*Your instructions*
Please restate each entry that appears below word for word, without its pictures.

*Dataset excerpts*
·····
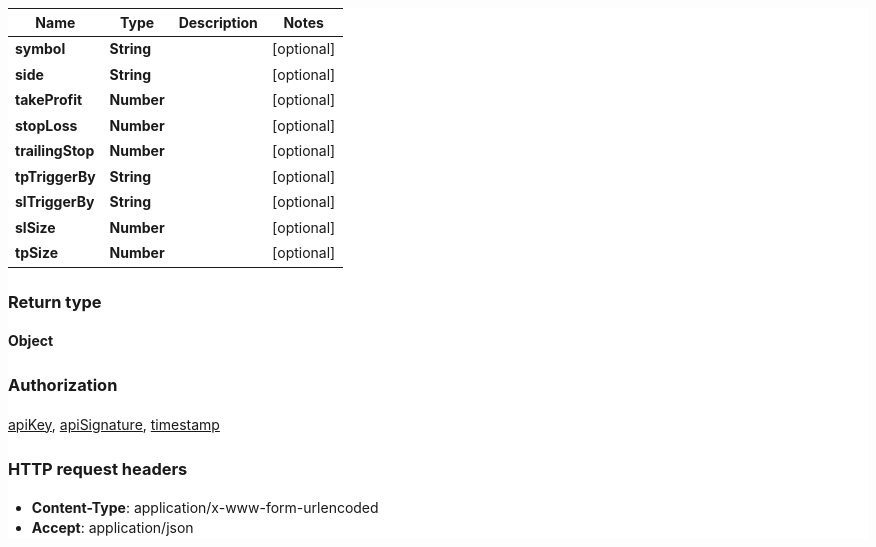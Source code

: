 Name | Type | Description  | Notes
------------- | ------------- | ------------- | -------------
 **symbol** | **String**|  | [optional] 
 **side** | **String**|  | [optional] 
 **takeProfit** | **Number**|  | [optional] 
 **stopLoss** | **Number**|  | [optional] 
 **trailingStop** | **Number**|  | [optional] 
 **tpTriggerBy** | **String**|  | [optional] 
 **slTriggerBy** | **String**|  | [optional] 
 **slSize** | **Number**|  | [optional] 
 **tpSize** | **Number**|  | [optional] 

### Return type

**Object**

### Authorization

[apiKey](README.md#apiKey), [apiSignature](README.md#apiSignature), [timestamp](README.md#timestamp)

### HTTP request headers

 - **Content-Type**: application/x-www-form-urlencoded
 - **Accept**: application/json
·····
*Solution to the problem*
Source code

: Name | Type | Description  | Notes
------------- | ------------- | ------------- | -------------
 **symbol** | **String**|  | [optional] 
 **side** | **String**|  | [optional] 
 **takeProfit** | **Number**|  | [optional] 
 **stopLoss** | **Number**|  | [optional] 
 **trailingStop** | **Number**|  | [optional] 
 **tpTriggerBy** | **String**|  | [optional] 
 **slTriggerBy** | **String**|  | [optional] 
 **slSize** | **Number**|  | [optional] 
 **tpSize** | **Number**|  | [optional] 

### Return type

**Object**

### Authorization

[apiKey](README.md#apiKey), [apiSignature](README.md#apiSignature), [timestamp](README.md#timestamp)

### HTTP request headers

 - **Content-Type**: application/x-www-form-urlencoded
 - **Accept**: application/json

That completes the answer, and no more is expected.